5. Malcom’s life experiences forced him to abide by strict rules but unlike Martin Luther King he believed white people to be the enemy and was believed to be “a man who indicted white America in the harshest terms for its crimes against black Americans.” His detractors accused him of preaching racism and violence.” “He has been described as one of the greatest and most influential African Americans in history.” Martin Luther King was pro nonviolence and saw it essential that blacks fought back intellectually and with perseverance and courage rather than weapons.
6. I think that the Civil Rights certainly accomplished its goals which were to gain equality, justice and economic standards.
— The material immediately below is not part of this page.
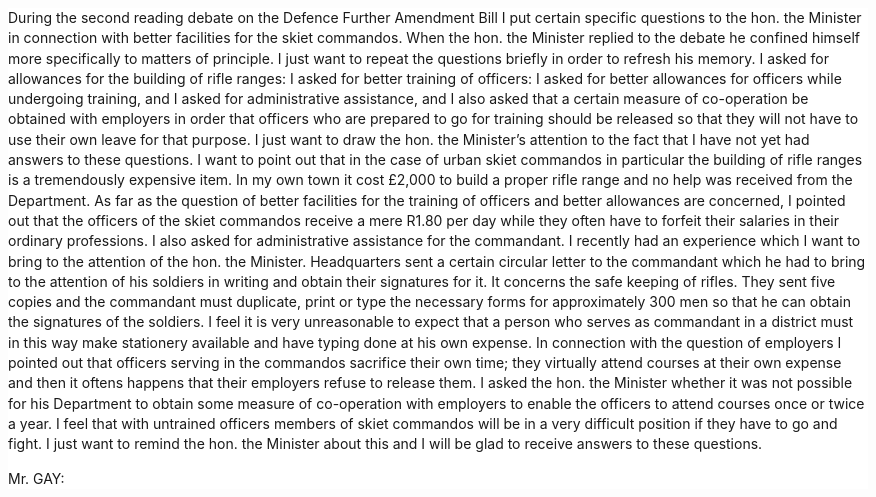 <p>During the second reading debate on the Defence Further Amendment Bill I put certain specific questions to the hon. the Minister in connection with better facilities for the skiet commandos. When the hon. the Minister replied to the debate he confined himself more specifically to matters of principle. I just want to repeat the questions briefly in order to refresh his memory. I asked for allowances for the building of rifle ranges: I asked for better training of officers: I asked for better allowances for officers while undergoing training, and I asked for administrative assistance, and I also asked that a certain measure of co-operation be obtained with employers in order that officers who are prepared to go for training should be released so that they will not have to use their own leave for that purpose. I just want to draw the hon. the Minister&#x2019;s attention to the fact that I have not yet had answers to these questions. I want <span class="col_7381-7382" refersTo="page_0047"/>to point out that in the case of urban skiet commandos in particular the building of rifle ranges is a tremendously expensive item. In my own town it cost &#x00A3;2,000 to build a proper rifle range and no help was received from the Department. As far as the question of better facilities for the training of officers and better allowances are concerned, I pointed out that the officers of the skiet commandos receive a mere R1.80 per day while they often have to forfeit their salaries in their ordinary professions. I also asked for administrative assistance for the commandant. I recently had an experience which I want to bring to the attention of the hon. the Minister. Headquarters sent a certain circular letter to the commandant which he had to bring to the attention of his soldiers in writing and obtain their signatures for it. It concerns the safe keeping of rifles. They sent five copies and the commandant must duplicate, print or type the necessary forms for approximately 300 men so that he can obtain the signatures of the soldiers. I feel it is very unreasonable to expect that a person who serves as commandant in a district must in this way make stationery available and have typing done at his own expense. In connection with the question of employers I pointed out that officers serving in the commandos sacrifice their own time; they virtually attend courses at their own expense and then it oftens happens that their employers refuse to release them. I asked the hon. the Minister whether it was not possible for his Department to obtain some measure of co-operation with employers to enable the officers to attend courses once or twice a year. I feel that with untrained officers members of skiet commandos will be in a very difficult position if they have to go and fight. I just want to remind the hon. the Minister about this and I will be glad to receive answers to these questions.</p>

</speech>

<speech by="#gay">

<from>Mr. <person refersTo="hansard_za">GAY</person>:</from>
The Civil Rights Act also banned racial discrimination in employment, voter registration, and public accommodations.
7. I definitely agree with that theory. We all did not undergo similar life experiences so we all experienced different cultural conditioning and prejudices because that’s what we’ve been taught and what we’ve been around and all that we know- which at times is not always a good thing. When you hold on to that particular perspective you have to realize that there are always 2 sides of a coin- there is always different perspectives. You have to realize that you are omitting a different explanation and disregarding a different strategy and outlook.